# betta with snail issues...



## crazybeta (Aug 8, 2005)

my betta and snail are in the same tank why is my betta stalking him ? the snail was there first .


----------



## shev (Jan 18, 2005)

Just ignore it. my betta flared at malaysian t snails.

but bettas and snails both wont like the salt very much.


----------



## Guest (Aug 8, 2005)

are you talking about a marine betta? if not, then why is this in the saltwater section?


----------



## Lexus (Jan 19, 2005)

My betta is fine with the 4 apple snails it resides with


----------



## TheOldSalt (Jan 28, 2005)

I figured it was probably a freshwater Betta, so I moved it to Bettas.


----------



## crazybeta (Aug 8, 2005)

really srry about that im new to this but thanx


----------



## (RC) (Jan 18, 2005)

I've had Betta eat the eye stalks of snails. Also Bettas have no problem with some salt added to the water. At one point I was keeping my Bettas in water with 1 tablespoon of salt water mix per gallon added. BBS shrimp live much longer in water with that much salt.

RC


----------



## LydiaGreen (Aug 5, 2005)

My bettas don't mind salt either - I only use a half teaspoon per 10 gallons though (the cories and loaches are scaleless and sensitive to salt - too much can burn their skin and blind them).
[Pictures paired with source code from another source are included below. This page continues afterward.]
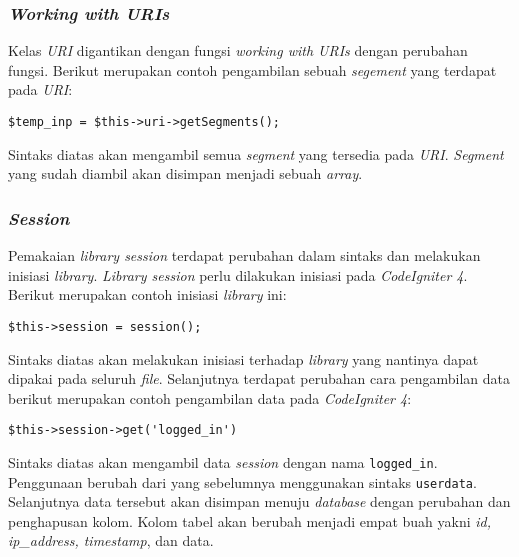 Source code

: \subsubsection{\textit{Working with URIs}}
Kelas \textit{URI} digantikan dengan fungsi \textit{working with URIs} dengan perubahan fungsi. Berikut merupakan contoh pengambilan sebuah \textit{segement} yang terdapat pada \textit{URI}:
\begin{center}
	\verb|$temp_inp = $this->uri->getSegments();|
\end{center}
Sintaks diatas akan mengambil semua \textit{segment} yang tersedia pada \textit{URI}. \textit{Segment} yang sudah diambil akan disimpan menjadi sebuah \textit{array}.

\subsubsection{\textit{Session}}
Pemakaian \textit{library session} terdapat perubahan dalam sintaks dan melakukan inisiasi \textit{library}. \textit{Library session} perlu dilakukan inisiasi pada \textit{CodeIgniter 4}. Berikut merupakan contoh inisiasi \textit{library} ini:
\begin{center}
	\verb|$this->session = session();|
\end{center}
Sintaks diatas akan melakukan inisiasi terhadap \textit{library} yang nantinya dapat dipakai pada seluruh \textit{file}. Selanjutnya terdapat perubahan cara pengambilan data berikut merupakan contoh pengambilan data pada \textit{CodeIgniter 4}:
\begin{center}
	\verb|$this->session->get('logged_in')|
\end{center}
Sintaks diatas akan mengambil data \textit{session} dengan nama \texttt{logged\_in}. Penggunaan berubah dari yang sebelumnya menggunakan sintaks \texttt{userdata}. Selanjutnya data tersebut akan disimpan menuju \textit{database} dengan perubahan dan penghapusan kolom. Kolom tabel akan berubah menjadi empat buah yakni \textit{id, ip\_address, timestamp}, dan data.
My bettas eat snails all of the time and I am thankful that they do - I got some pond snails without knowing that they multiply like CRAZY. The bettas and controlled feeding keep the snail population down (it's almost impossible to kill them all).


----------



## lwstinkinsweet (Aug 2, 2005)

I have my betta in a 2.5 gal and i put 2 teaspoons of salt. i read somewhere that it was good for them


----------